It Helps to Have a Sense of Humor [Frankfurt, Day One]

Although today is the first day in which all eight halls are buzzing with excitement (or hangovers . . . whatever), the 2010 Frankfurt Book Fair officially kicked off yesterday with the TOC Frankfurt conference, the International Digital Rights Symposium, the Opening Ceremony, dozens of agent meetings at the Frankfurt Hof, and a bunch of receptions. (All of which is true, but the real Frankfurt starts around 1am when all the cool kids descend on “The Hof” for overpriced drinks and witty banter.)

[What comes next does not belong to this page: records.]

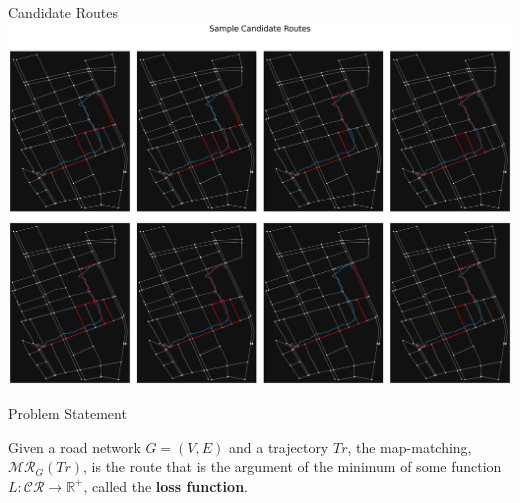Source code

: \documentclass[aspectratio=169, bigfiles, professionalfonts, hyperref={colorlinks=true, allcolors=., urlcolor=blue}]{beamer}
\newcommand{\CR}{\mathcal{CR}}
\begin{document}

\begin{frame}{Candidate Routes}
        \centering
        \includegraphics[width=\textwidth,height=0.8\textheight,keepaspectratio]{candidateroutes.png}
\end{frame}



\begin{frame}{Problem Statement}

\begin{definition}
Given a road network $G=(V, E)$ and a trajectory
$Tr$, {\color{blue} the map-matching, $\mathcal{MR}_G(Tr)$}, is the route that is the argument of the minimum of some function $L:\CR\rightarrow \mathbb{R}^+$, called the \textbf{loss function}. 
\end{definition}

\end{frame}
\end{document}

I was only at TOC in the morning, and although it’s true that it was kind of the same old thing we’ve heard over and over (digital is the future! be prepared! ebooks sell! long-form narrative must adapt! videogames, videogames, videogames!), the keynote speeches were pretty solid. I particularly liked Douglas Rushkoff’s talk, which isn’t much of a surprise considering I interviewed him about his new book and TOC beforehand, and am a HUGE fan of Life, Inc. and Program or Be Programmed. But seriously, he was a bit of foil to a lot of the other presentations, urging people to slow down and think about how the biases of technologies and how that can impact our lives. He also had an awesome moment when, during his spot-analysis of the overall book trade and publishing’s incompatibility with the profit demands of holding companies, he stated that the industry will probably shrink by 40% and that the only people who have to work in books are those who absolutely love books. Paraphrasing here, but basically if you don’t love books, you should go make money elsewhere, and that book people “just want enough to get by until the end.”

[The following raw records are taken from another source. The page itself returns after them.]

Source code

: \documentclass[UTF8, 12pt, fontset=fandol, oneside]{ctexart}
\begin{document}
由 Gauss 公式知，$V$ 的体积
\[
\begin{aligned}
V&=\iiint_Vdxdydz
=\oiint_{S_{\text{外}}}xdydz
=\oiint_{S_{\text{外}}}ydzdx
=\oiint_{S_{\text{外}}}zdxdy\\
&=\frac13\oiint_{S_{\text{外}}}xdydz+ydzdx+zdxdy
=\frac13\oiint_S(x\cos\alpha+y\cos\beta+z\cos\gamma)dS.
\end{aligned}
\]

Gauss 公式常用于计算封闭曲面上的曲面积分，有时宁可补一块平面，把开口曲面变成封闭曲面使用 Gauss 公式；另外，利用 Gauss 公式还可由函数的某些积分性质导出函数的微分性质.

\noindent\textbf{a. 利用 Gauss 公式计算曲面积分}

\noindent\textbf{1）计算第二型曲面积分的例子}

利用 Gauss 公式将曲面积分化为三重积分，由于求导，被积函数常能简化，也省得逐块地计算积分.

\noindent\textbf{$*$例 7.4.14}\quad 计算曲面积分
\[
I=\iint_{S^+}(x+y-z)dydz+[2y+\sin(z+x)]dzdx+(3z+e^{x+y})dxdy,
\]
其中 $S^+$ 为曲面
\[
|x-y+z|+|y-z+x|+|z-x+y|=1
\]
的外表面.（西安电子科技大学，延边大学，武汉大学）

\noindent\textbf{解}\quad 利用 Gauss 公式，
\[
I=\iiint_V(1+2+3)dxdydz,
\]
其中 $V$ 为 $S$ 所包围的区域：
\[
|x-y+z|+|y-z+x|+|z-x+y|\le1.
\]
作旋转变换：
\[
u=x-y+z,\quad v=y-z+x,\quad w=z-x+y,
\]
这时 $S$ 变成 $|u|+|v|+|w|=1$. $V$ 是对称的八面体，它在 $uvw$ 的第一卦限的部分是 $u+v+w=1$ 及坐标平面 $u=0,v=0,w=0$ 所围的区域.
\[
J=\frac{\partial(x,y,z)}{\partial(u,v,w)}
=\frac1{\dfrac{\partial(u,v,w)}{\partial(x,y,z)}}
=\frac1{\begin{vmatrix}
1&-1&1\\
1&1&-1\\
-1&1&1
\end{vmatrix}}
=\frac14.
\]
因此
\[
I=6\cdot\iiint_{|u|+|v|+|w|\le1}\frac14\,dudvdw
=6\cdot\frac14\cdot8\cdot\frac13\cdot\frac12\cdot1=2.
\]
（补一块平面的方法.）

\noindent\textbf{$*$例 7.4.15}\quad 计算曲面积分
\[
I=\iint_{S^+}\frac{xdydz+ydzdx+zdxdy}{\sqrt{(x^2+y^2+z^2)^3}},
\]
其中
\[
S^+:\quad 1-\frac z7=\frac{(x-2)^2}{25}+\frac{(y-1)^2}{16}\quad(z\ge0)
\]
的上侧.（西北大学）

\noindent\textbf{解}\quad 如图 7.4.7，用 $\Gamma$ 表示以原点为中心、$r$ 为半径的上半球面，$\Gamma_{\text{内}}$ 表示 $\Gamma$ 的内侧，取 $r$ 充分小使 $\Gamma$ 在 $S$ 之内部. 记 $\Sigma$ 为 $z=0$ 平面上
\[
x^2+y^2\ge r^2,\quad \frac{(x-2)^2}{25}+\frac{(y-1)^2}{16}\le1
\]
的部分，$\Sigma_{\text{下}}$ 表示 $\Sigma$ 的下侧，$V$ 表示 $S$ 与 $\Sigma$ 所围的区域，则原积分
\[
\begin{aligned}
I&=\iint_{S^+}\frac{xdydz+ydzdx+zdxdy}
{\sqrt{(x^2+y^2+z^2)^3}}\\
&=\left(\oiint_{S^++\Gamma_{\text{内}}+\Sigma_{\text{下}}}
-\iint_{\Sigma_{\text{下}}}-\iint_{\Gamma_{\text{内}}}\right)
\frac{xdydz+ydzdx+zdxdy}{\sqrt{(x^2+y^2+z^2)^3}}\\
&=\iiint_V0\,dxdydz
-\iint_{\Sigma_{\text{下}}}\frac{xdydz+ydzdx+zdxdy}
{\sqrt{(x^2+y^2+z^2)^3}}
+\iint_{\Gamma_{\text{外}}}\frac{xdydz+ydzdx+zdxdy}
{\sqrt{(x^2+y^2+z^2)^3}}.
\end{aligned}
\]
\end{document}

All sweet sentiments in stark contrast to vibe that one gets in the Agents’ Center . . . And probably a pipedream. Although one that John Oakes of OR Books believes in as well. . . .

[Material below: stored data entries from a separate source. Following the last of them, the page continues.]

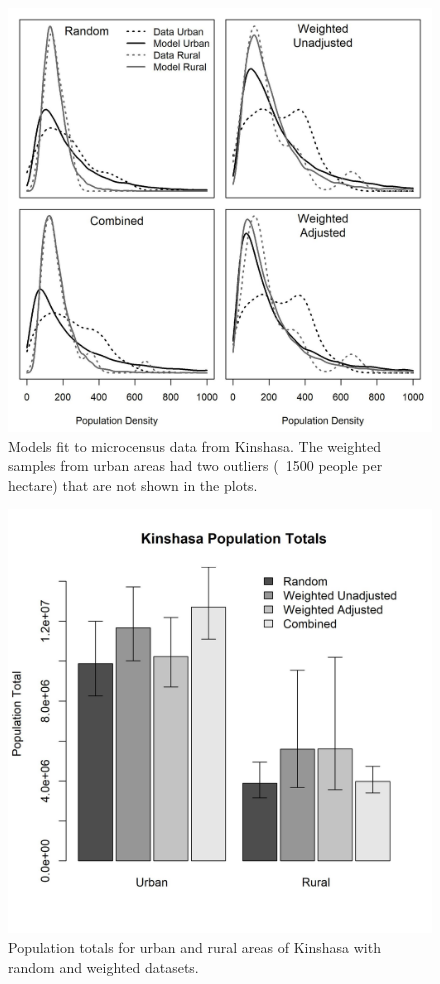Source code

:\documentclass[9pt,twocolumn,twoside,lineno]{pnas-new}
\begin{document}
\begin{figure}
	\centering
	\includegraphics[width=1\linewidth]{figs/drc_model.jpg}
	\caption{Models fit to microcensus data from Kinshasa. The weighted samples from urban areas had two outliers (~1500 people per hectare) that are not shown in the plots.}
	\label{fig:drc_model}
\end{figure}

\begin{figure}
	\centering
	\includegraphics[width=1\linewidth]{figs/drc_totals.jpg}
	\caption{Population totals for urban and rural areas of Kinshasa with random and weighted datasets.}
	\label{fig:drc_totals}
\end{figure}
\end{document}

Speaking of which, as has been mentioned on here about a billion times, I’m helping put together this year’s Publishing Perspectives Show Daily. I’m totally biased, but I think today’s issue (and what I’ve read of Thursday’s and Friday’s) is damn good. Definitely check it out. (And Ed would knife me if I didn’t mention that while you’re reading this, you should also subscribe to their free daily e-newsletter.) I only have one piece in today’s issue, but it’s about Oakes and OR Books, one of my new favorite presses.1

Post-TOC, post-Digital Rights, post-closing Publishing Perspectives, the real fun started . . . Boris Kachka (who wrote this piece on the end of publishing) is here doing research on his biography of Roger Straus. So obviously, he had to go check out the party scene at the Hessischer Hof and the Frankfurter Hof, et cetera, et cetera. And since he’s never been to Frankfurt, I decided to make it my responsibility to help show him around. But before hitting the Hofs, we first went to a reception to celebrate the announcement that Russia is the “Market Focus” for the 2011 London Book Fair. It was a nice enough reception . . . until the Russian press officer started explaining all of the details related to book production and sales in Russia. The info was useful and all, but man, was that boring as shit. A cocktail reception just isn’t the place to hold forth for thirty plus minutes of dry lecturing . . . No offense intended, but everyone who was in there was sending eye-telegraphs and trying to get the hell out and get over to the Hessischer Hof and the Hachette party.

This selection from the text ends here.